Wholly political campaign for independence is a terrible idea
Yet still we're stuck with the idea that until politicians either create a mass shift in public sentiment themselves or they secure some sort of referendum process, the rest of us just need to wait.
This has sidetracked us into another daft debate about whether politicians should be cautious (to not scare off the wavering voter) or bold (to energise the public). It stops us from asking whether they're the right messengers in the first place.
READ MORE: Seamus Logan: We need new bold independence strategy instead of focusing on the past
They're not. An Ipsos poll from December 2023 gets to the point. It lists more than 30 professions and asked the public who they trust most. Politicians came bottom with fewer than one in 10 people saying they trust what a politician says.
By contrast, nurses, pilots, librarians, engineers, doctors, teachers and professors are all trusted by more than three out of four people. We're sending out our least effective message carriers and refusing to deploy our most effective advocates. Wavering voters trust civic voices much more than political ones.
Politics is a crucial part of this process – political parties are partners in a civic campaign, not least because we all have to be on the same page and follow the same strategy. But having politicians front and centre is not our most effective formation.
This is why, of all the acts of self-harm the independence movement has inflicted over the past decade, none has been more destructive or more counterproductive than the closing down of Yes Scotland as a cross-and-no-party means of communicating to the public.
There are many other problems with the politics-only model. If you accept the 'we must have strong support' argument then success or failure rests on the next 10% of the population that gets us from 50% to 60%. Hardly any of that group of people have ever voted SNP. The SNP have never achieved 50% of the votes cast in a General Election in their existence. Why are we targeting our key voters with a political party they have serially refused to support?
On top of that, there is one thing worse than a politician to send out to win over voters, and that is a politician from a party which has been in power for an extended period of time.
You cannot disentangle those politicians from the track record of their government. A politician may well want to talk to a voter about independence, but the voter may well want to talk about schools, or hospital waiting lists, or ferries.
Plus, there is always a good electoral reason for a political party to not promote independence. Remember when, in 2019, the SNP clearly decided that 'stopping Brexit' was a bigger vote winner than arguing for independence? That will always happen.
Once again, this isn't an anti-SNP thing. There are very, very few instances of single parties getting majority support in multi-party parliamentary elections, any party would have a built-in self-interest in not promoting independence at some point or other, and it's not that the SNP's politicians are uniquely unpopular, it's that they are just normally unpopular.

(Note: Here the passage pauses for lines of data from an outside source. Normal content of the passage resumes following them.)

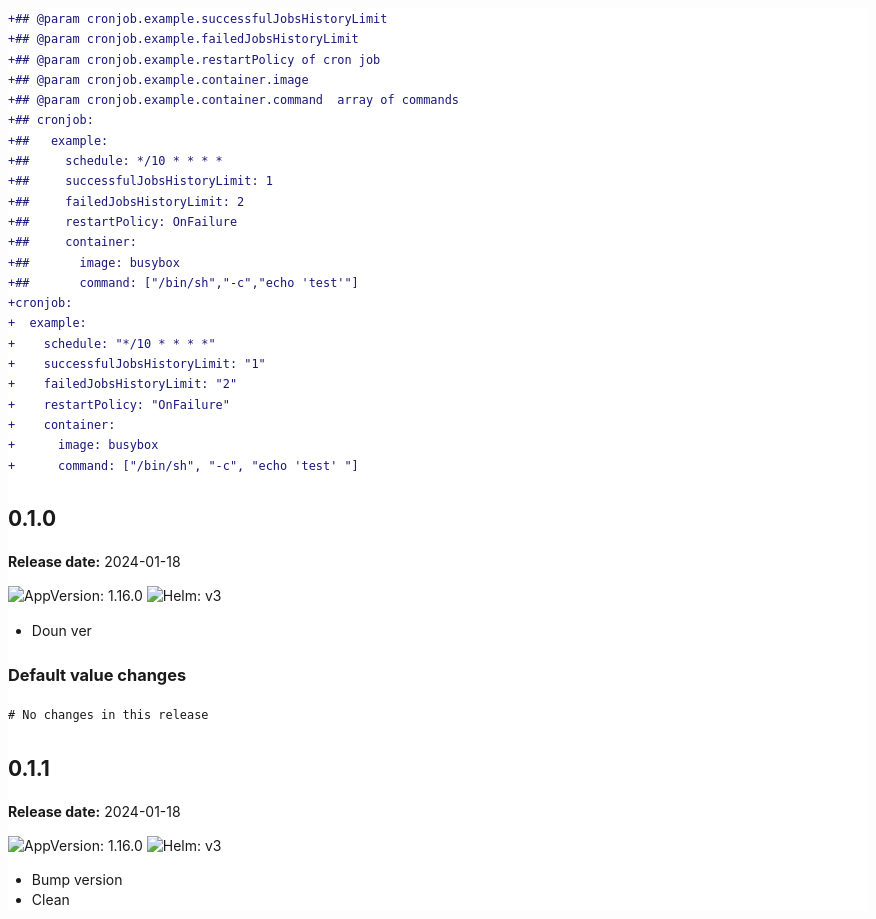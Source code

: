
 ```diff
+## @param cronjob.example.successfulJobsHistoryLimit
+## @param cronjob.example.failedJobsHistoryLimit
+## @param cronjob.example.restartPolicy of cron job
+## @param cronjob.example.container.image
+## @param cronjob.example.container.command  array of commands
+## cronjob:
+##   example:
+##     schedule: */10 * * * *
+##     successfulJobsHistoryLimit: 1
+##     failedJobsHistoryLimit: 2
+##     restartPolicy: OnFailure
+##     container:
+##       image: busybox
+##       command: ["/bin/sh","-c","echo 'test'"]
+cronjob:
+  example:
+    schedule: "*/10 * * * *"
+    successfulJobsHistoryLimit: "1"
+    failedJobsHistoryLimit: "2"
+    restartPolicy: "OnFailure"
+    container:
+      image: busybox
+      command: ["/bin/sh", "-c", "echo 'test' "]
```

## 0.1.0 

**Release date:** 2024-01-18

![AppVersion: 1.16.0](https://img.shields.io/static/v1?label=AppVersion&message=1.16.0&color=success&logo=)
![Helm: v3](https://img.shields.io/static/v1?label=Helm&message=v3&color=informational&logo=helm)


* Doun ver 

### Default value changes

```diff
# No changes in this release
```

## 0.1.1 

**Release date:** 2024-01-18

![AppVersion: 1.16.0](https://img.shields.io/static/v1?label=AppVersion&message=1.16.0&color=success&logo=)
![Helm: v3](https://img.shields.io/static/v1?label=Helm&message=v3&color=informational&logo=helm)


* Bump version 
* Clean 
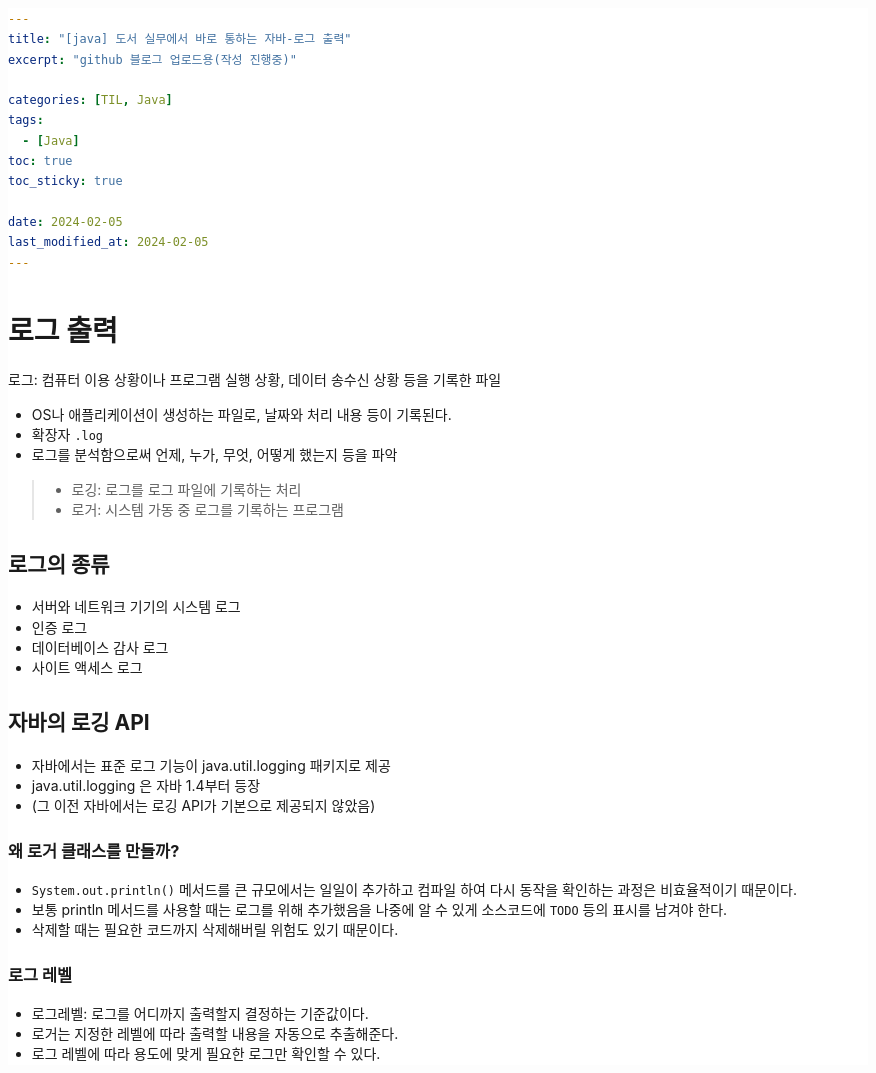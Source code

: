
 ```yaml
---
title: "[java] 도서 실무에서 바로 통하는 자바-로그 출력"
excerpt: "github 블로그 업로드용(작성 진행중)"

categories: [TIL, Java]
tags:
  - [Java]
toc: true
toc_sticky: true

date: 2024-02-05
last_modified_at: 2024-02-05
---
```


# 로그 출력

로그: 컴퓨터 이용 상황이나 프로그램 실행 상황, 데이터 송수신 상황 등을 기록한 파일

- OS나 애플리케이션이 생성하는 파일로, 날짜와 처리 내용 등이 기록된다.
- 확장자 `.log`
- 로그를 분석함으로써 언제, 누가, 무엇, 어떻게 했는지 등을 파악

> - 로깅: 로그를 로그 파일에 기록하는 처리
> - 로거: 시스템 가동 중 로그를 기록하는 프로그램

## 로그의 종류

- 서버와 네트워크 기기의 시스템 로그
- 인증 로그
- 데이터베이스 감사 로그
- 사이트 액세스 로그

## 자바의 로깅 API

- 자바에서는 표준 로그 기능이 java.util.logging 패키지로 제공
- java.util.logging 은 자바 1.4부터 등장
- (그 이전 자바에서는 로깅 API가 기본으로 제공되지 않았음)

### 왜 로거 클래스를 만들까?

- `System.out.println()` 메서드를 큰 규모에서는 일일이 추가하고 컴파일 하여 다시 동작을 확인하는 과정은 비효율적이기 때문이다.
- 보통 println 메서드를 사용할 때는 로그를 위해 추가했음을 나중에 알 수 있게 소스코드에 `TODO` 등의 표시를 남겨야 한다.
- 삭제할 때는 필요한 코드까지 삭제해버릴 위험도 있기 때문이다.

### 로그 레벨

- 로그레벨: 로그를 어디까지 출력할지 결정하는 기준값이다.
- 로거는 지정한 레벨에 따라 출력할 내용을 자동으로 추출해준다.
- 로그 레벨에 따라 용도에 맞게 필요한 로그만 확인할 수 있다.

There is virtually no civic movement left. We don't have prominent leaders in their professions or communities who regularly act as public advocates of independence. The power-hoarding of the politicians has resulted in the long, slow death of the 2014 coalition. It will need to be rebuilt from scratch.
We're stuck because we've been saying twe won't convert the public to independence until after someone gives us a referendum and that we're going to get that by making independence a politicians-only zone.
Both pillars of this argument are false, yet those have been the sole terms of debate for a decade now. We have explored every avenue of how to skip the consent-building phase and jump to the legislative process stage through party politics and we've not found a way to do it – because there isn't a way to do it.
It means we didn't do an autopsy on the 2014 defeat because it wasn't politically expedient – so we've learned nothing. It means we haven't examined the views of voters – so we don't know our audience. It means we haven't communicated to voters in a meaningful or consistent way – so all they've heard is politicians on the BBC.
In these two articles, I have not set out my strategy for Scottish independence – you can find that in detail in my book. Sorted. Sadly, we're still pretty far from a credible discussion of strategy. I fear we will waste another year until after the Scottish election.
Because frankly, if we're really in a phase where a political party polling at about 30% demands a vote of over 50% as a condition for progress, we're not a serious proposition. It didn't work when the SNP were at their peak and it certainly won't work now.
This is all maddening. There is compelling evidence that our target voters are increasingly ready to listen to a fresh pitch on independence. If so, the timescale for getting from 50% to 60% support is not long.
Then, if we had 60% of public support, lots and lots of possible avenues to independence open up, with a referendum only being one of them.
So what are we going to do? One more shot at finding a loophole in the rules that will let us escape the UK without winning over the public? Two more shots? Or something different? We'll have to choose soon.